Exercise directions
Pictures do not belong in the output. Reproduce exactly the lines from the start of the records through the line with "You can populate".

** Opening Records provided block **

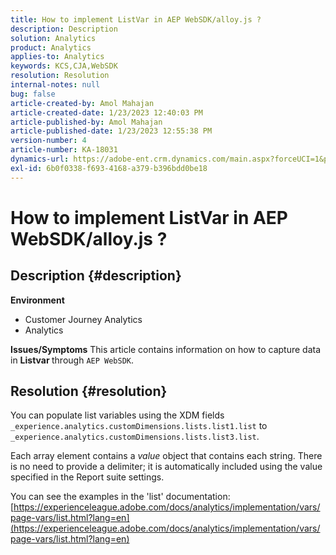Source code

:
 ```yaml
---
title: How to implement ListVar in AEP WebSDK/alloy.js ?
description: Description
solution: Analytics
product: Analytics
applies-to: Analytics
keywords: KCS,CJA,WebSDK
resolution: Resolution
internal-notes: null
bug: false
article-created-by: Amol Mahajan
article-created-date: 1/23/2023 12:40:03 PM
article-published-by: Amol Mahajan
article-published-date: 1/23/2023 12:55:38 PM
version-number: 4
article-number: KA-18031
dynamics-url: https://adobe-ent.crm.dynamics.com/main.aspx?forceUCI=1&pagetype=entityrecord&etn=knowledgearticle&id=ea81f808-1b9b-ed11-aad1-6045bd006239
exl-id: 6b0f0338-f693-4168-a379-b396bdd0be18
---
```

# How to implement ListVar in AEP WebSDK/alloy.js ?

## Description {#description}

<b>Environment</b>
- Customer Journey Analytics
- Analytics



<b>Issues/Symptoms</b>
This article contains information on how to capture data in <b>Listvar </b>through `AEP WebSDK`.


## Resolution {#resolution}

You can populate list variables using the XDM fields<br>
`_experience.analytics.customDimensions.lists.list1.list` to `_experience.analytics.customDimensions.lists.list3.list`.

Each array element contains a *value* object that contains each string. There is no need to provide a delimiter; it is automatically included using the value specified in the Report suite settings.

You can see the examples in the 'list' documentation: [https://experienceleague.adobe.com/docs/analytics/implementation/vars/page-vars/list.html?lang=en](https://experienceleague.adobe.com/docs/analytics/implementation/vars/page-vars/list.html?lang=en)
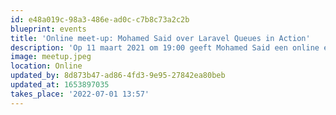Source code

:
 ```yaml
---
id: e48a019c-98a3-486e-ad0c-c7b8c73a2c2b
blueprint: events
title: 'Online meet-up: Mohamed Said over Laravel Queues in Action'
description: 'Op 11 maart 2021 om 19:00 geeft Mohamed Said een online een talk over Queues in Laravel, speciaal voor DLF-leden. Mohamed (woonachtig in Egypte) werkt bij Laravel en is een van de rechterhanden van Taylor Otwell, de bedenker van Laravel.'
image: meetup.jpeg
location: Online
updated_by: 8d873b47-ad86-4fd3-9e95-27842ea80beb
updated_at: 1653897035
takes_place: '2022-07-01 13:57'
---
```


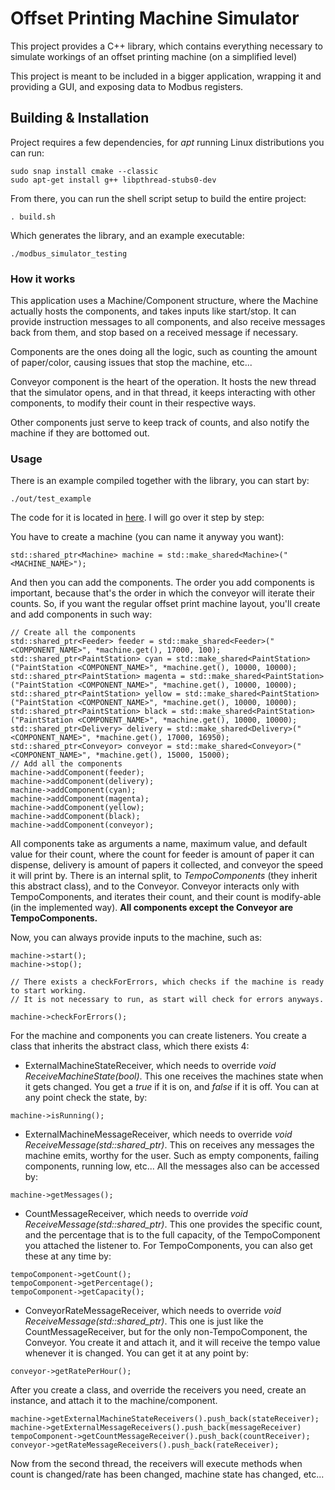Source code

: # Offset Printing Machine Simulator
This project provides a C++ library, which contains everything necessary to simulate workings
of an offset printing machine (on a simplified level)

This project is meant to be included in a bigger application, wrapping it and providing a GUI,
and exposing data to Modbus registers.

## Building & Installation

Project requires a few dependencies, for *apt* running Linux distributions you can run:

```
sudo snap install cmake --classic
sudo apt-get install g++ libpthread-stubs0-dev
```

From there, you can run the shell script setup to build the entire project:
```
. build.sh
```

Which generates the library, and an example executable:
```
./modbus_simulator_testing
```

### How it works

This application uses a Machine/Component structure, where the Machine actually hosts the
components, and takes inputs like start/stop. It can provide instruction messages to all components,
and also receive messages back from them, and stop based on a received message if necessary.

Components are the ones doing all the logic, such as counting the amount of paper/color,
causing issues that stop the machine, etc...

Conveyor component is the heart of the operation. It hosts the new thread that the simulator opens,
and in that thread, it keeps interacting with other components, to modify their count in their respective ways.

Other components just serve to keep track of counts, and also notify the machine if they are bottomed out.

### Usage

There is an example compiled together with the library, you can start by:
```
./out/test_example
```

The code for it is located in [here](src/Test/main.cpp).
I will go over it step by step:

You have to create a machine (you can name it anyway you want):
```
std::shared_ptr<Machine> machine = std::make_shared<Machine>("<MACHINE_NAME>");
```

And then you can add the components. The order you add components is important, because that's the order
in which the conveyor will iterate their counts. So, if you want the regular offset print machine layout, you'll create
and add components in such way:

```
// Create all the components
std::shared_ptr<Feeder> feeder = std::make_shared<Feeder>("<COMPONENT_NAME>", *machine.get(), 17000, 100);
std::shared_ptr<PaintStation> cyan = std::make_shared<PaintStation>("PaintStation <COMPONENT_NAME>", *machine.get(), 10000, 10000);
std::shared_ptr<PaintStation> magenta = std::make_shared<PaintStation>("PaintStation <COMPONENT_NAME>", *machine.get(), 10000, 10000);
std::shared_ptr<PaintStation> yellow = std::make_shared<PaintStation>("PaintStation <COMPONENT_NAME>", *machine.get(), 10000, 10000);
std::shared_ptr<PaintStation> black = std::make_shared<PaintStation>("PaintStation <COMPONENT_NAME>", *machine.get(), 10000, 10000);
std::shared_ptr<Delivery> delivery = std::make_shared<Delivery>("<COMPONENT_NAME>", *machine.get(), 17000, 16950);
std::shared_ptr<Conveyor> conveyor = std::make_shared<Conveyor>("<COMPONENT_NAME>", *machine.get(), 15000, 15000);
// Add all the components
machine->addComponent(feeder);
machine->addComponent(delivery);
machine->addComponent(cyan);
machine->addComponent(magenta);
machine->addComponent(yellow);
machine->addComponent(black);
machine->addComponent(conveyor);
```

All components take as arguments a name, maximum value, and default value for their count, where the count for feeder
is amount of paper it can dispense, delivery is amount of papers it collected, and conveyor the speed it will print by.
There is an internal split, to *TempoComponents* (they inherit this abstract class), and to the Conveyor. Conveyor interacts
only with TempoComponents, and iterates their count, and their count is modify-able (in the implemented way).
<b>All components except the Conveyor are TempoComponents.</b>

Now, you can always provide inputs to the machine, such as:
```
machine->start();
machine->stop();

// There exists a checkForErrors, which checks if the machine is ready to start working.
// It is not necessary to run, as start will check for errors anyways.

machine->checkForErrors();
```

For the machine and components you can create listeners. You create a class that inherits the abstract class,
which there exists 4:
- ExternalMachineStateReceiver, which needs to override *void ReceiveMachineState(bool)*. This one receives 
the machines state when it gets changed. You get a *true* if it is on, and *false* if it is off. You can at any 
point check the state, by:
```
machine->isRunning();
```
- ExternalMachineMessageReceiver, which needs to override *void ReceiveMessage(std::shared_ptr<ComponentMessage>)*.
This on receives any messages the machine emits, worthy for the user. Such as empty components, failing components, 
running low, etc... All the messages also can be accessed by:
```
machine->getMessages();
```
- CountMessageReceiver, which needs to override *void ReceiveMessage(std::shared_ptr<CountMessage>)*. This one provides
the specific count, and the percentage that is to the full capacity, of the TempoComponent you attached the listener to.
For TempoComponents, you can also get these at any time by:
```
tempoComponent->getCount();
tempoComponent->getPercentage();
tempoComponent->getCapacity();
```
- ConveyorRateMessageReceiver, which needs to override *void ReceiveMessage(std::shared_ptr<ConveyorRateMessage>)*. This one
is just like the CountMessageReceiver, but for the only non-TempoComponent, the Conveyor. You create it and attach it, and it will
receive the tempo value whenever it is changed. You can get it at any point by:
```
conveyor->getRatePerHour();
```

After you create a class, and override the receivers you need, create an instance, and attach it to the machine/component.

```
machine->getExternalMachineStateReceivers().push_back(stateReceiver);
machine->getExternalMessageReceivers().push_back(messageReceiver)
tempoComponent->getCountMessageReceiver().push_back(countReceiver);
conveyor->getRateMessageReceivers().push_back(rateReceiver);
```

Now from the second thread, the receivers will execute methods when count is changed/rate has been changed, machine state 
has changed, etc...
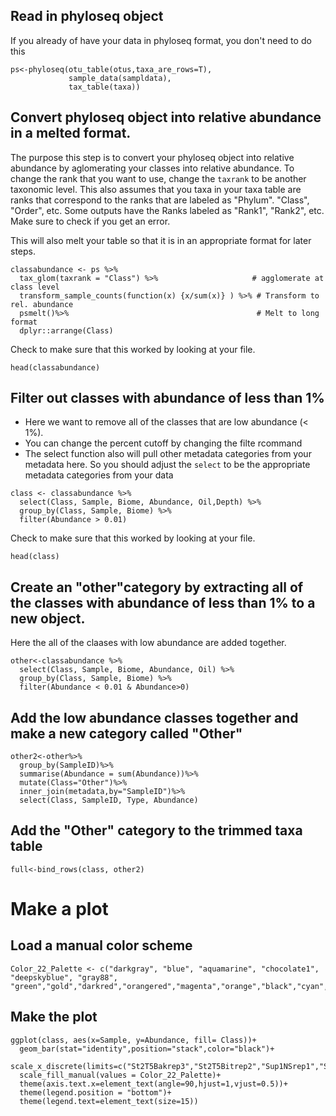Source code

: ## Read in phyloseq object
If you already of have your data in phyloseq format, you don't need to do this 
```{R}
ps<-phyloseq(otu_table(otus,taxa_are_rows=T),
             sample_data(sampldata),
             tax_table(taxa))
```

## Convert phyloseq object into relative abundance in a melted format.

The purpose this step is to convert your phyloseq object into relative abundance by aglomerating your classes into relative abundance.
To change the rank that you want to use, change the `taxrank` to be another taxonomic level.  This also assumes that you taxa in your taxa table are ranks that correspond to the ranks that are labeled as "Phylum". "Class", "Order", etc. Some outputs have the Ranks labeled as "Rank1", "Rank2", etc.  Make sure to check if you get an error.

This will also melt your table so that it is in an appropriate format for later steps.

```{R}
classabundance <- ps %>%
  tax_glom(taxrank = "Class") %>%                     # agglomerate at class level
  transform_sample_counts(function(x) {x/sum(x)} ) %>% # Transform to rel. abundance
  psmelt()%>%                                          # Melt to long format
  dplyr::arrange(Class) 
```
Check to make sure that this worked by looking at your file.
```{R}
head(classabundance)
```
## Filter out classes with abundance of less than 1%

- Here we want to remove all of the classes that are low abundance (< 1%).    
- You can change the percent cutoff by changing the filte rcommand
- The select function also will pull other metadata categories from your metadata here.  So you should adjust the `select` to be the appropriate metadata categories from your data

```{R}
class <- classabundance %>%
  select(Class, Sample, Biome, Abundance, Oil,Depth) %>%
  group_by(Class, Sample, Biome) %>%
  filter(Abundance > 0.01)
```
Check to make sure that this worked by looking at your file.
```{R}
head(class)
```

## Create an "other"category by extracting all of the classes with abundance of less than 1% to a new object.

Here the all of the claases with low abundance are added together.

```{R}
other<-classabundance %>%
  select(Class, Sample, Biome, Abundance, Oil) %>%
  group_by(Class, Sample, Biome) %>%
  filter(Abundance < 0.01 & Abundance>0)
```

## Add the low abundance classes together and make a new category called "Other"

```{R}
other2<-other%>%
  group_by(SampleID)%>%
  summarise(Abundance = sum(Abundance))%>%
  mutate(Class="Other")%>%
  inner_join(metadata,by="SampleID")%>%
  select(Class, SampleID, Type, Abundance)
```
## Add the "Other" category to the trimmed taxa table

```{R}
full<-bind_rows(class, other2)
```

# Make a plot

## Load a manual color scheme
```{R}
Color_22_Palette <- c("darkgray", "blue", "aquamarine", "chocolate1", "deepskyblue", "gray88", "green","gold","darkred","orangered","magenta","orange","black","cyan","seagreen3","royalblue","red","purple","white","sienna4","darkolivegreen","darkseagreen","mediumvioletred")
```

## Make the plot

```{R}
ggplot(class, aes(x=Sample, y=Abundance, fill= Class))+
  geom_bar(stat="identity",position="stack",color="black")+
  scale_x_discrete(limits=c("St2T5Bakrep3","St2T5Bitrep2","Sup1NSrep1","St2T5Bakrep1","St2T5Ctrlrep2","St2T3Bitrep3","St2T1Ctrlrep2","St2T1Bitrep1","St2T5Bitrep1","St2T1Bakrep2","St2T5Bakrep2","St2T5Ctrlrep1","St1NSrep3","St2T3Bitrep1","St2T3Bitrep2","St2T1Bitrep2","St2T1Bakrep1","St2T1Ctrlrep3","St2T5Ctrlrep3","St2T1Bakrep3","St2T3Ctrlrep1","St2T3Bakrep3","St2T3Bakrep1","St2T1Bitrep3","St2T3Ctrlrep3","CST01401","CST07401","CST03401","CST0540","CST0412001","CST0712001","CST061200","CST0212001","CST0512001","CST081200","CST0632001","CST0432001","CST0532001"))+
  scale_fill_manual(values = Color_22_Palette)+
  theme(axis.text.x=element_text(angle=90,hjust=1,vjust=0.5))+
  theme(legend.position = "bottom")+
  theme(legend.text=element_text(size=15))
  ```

** Closing Records provided block **

Response box
Source code

:
 ```yaml
---
title: How to implement ListVar in AEP WebSDK/alloy.js ?
description: Description
solution: Analytics
product: Analytics
applies-to: Analytics
keywords: KCS,CJA,WebSDK
resolution: Resolution
internal-notes: null
bug: false
article-created-by: Amol Mahajan
article-created-date: 1/23/2023 12:40:03 PM
article-published-by: Amol Mahajan
article-published-date: 1/23/2023 12:55:38 PM
version-number: 4
article-number: KA-18031
dynamics-url: https://adobe-ent.crm.dynamics.com/main.aspx?forceUCI=1&pagetype=entityrecord&etn=knowledgearticle&id=ea81f808-1b9b-ed11-aad1-6045bd006239
exl-id: 6b0f0338-f693-4168-a379-b396bdd0be18
---
```

# How to implement ListVar in AEP WebSDK/alloy.js ?

## Description {#description}

<b>Environment</b>
- Customer Journey Analytics
- Analytics



<b>Issues/Symptoms</b>
This article contains information on how to capture data in <b>Listvar </b>through `AEP WebSDK`.


## Resolution {#resolution}

You can populate list variables using the XDM fields<br>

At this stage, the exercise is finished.